[Saved entries]
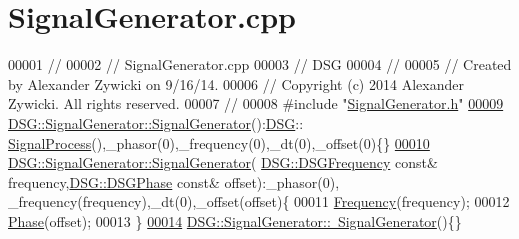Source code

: \hypertarget{_signal_generator_8cpp_source}{\section{Signal\+Generator.\+cpp}
\label{_signal_generator_8cpp_source}
}

\begin{DoxyCode}
00001 \textcolor{comment}{//}
00002 \textcolor{comment}{//  SignalGenerator.cpp}
00003 \textcolor{comment}{//  DSG}
00004 \textcolor{comment}{//}
00005 \textcolor{comment}{//  Created by Alexander Zywicki on 9/16/14.}
00006 \textcolor{comment}{//  Copyright (c) 2014 Alexander Zywicki. All rights reserved.}
00007 \textcolor{comment}{//}
00008 \textcolor{preprocessor}{#include "\hyperlink{_signal_generator_8h}{SignalGenerator.h}"}
\hypertarget{_signal_generator_8cpp_source_l00009}{}\hyperlink{class_d_s_g_1_1_signal_generator_a13ebda67fcdc880ef41aff501cc23fc3}{00009} \hyperlink{class_d_s_g_1_1_signal_generator_a13ebda67fcdc880ef41aff501cc23fc3}{DSG::SignalGenerator::SignalGenerator}():\hyperlink{namespace_d_s_g}{DSG}::
      \hyperlink{class_d_s_g_1_1_signal_process}{SignalProcess}(),\_phasor(0),\_frequency(0),\_dt(0),\_offset(0)\{\}
\hypertarget{_signal_generator_8cpp_source_l00010}{}\hyperlink{class_d_s_g_1_1_signal_generator_a4036fceff5c05a3711b8516d850c414c}{00010} \hyperlink{class_d_s_g_1_1_signal_generator_a13ebda67fcdc880ef41aff501cc23fc3}{DSG::SignalGenerator::SignalGenerator}(
      \hyperlink{namespace_d_s_g_a4315a061386fa1014fda09b15d3a6973}{DSG::DSGFrequency} \textcolor{keyword}{const}& frequency,\hyperlink{namespace_d_s_g_a44431ce1eb0a7300efdd207bc879e52c}{DSG::DSGPhase} \textcolor{keyword}{const}& offset):\_phasor(0),
      \_frequency(frequency),\_dt(0),\_offset(offset)\{
00011     \hyperlink{class_d_s_g_1_1_signal_generator_a4e6b3c43e76e53f8cd337ad699c464cb}{Frequency}(frequency);
00012     \hyperlink{class_d_s_g_1_1_signal_generator_a17cc4287b2838c6b6194fd43d02e7c00}{Phase}(offset);
00013 \}
\hypertarget{_signal_generator_8cpp_source_l00014}{}\hyperlink{class_d_s_g_1_1_signal_generator_a7b52d391974bc36a19fdcf617ad976cb}{00014} \hyperlink{class_d_s_g_1_1_signal_generator_a7b52d391974bc36a19fdcf617ad976cb}{DSG::SignalGenerator::~SignalGenerator}()\{\}
\end{DoxyCode}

- Problem to work on: Reproduce every record verbatim, please. Omit the images.

- Task answer:
Source code

: \hypertarget{_signal_generator_8cpp_source}{\section{Signal\+Generator.\+cpp}
\label{_signal_generator_8cpp_source}
}

\begin{DoxyCode}
00001 \textcolor{comment}{//}
00002 \textcolor{comment}{//  SignalGenerator.cpp}
00003 \textcolor{comment}{//  DSG}
00004 \textcolor{comment}{//}
00005 \textcolor{comment}{//  Created by Alexander Zywicki on 9/16/14.}
00006 \textcolor{comment}{//  Copyright (c) 2014 Alexander Zywicki. All rights reserved.}
00007 \textcolor{comment}{//}
00008 \textcolor{preprocessor}{#include "\hyperlink{_signal_generator_8h}{SignalGenerator.h}"}
\hypertarget{_signal_generator_8cpp_source_l00009}{}\hyperlink{class_d_s_g_1_1_signal_generator_a13ebda67fcdc880ef41aff501cc23fc3}{00009} \hyperlink{class_d_s_g_1_1_signal_generator_a13ebda67fcdc880ef41aff501cc23fc3}{DSG::SignalGenerator::SignalGenerator}():\hyperlink{namespace_d_s_g}{DSG}::
      \hyperlink{class_d_s_g_1_1_signal_process}{SignalProcess}(),\_phasor(0),\_frequency(0),\_dt(0),\_offset(0)\{\}
\hypertarget{_signal_generator_8cpp_source_l00010}{}\hyperlink{class_d_s_g_1_1_signal_generator_a4036fceff5c05a3711b8516d850c414c}{00010} \hyperlink{class_d_s_g_1_1_signal_generator_a13ebda67fcdc880ef41aff501cc23fc3}{DSG::SignalGenerator::SignalGenerator}(
      \hyperlink{namespace_d_s_g_a4315a061386fa1014fda09b15d3a6973}{DSG::DSGFrequency} \textcolor{keyword}{const}& frequency,\hyperlink{namespace_d_s_g_a44431ce1eb0a7300efdd207bc879e52c}{DSG::DSGPhase} \textcolor{keyword}{const}& offset):\_phasor(0),
      \_frequency(frequency),\_dt(0),\_offset(offset)\{
00011     \hyperlink{class_d_s_g_1_1_signal_generator_a4e6b3c43e76e53f8cd337ad699c464cb}{Frequency}(frequency);
00012     \hyperlink{class_d_s_g_1_1_signal_generator_a17cc4287b2838c6b6194fd43d02e7c00}{Phase}(offset);
00013 \}
\hypertarget{_signal_generator_8cpp_source_l00014}{}\hyperlink{class_d_s_g_1_1_signal_generator_a7b52d391974bc36a19fdcf617ad976cb}{00014} \hyperlink{class_d_s_g_1_1_signal_generator_a7b52d391974bc36a19fdcf617ad976cb}{DSG::SignalGenerator::~SignalGenerator}()\{\}
\end{DoxyCode}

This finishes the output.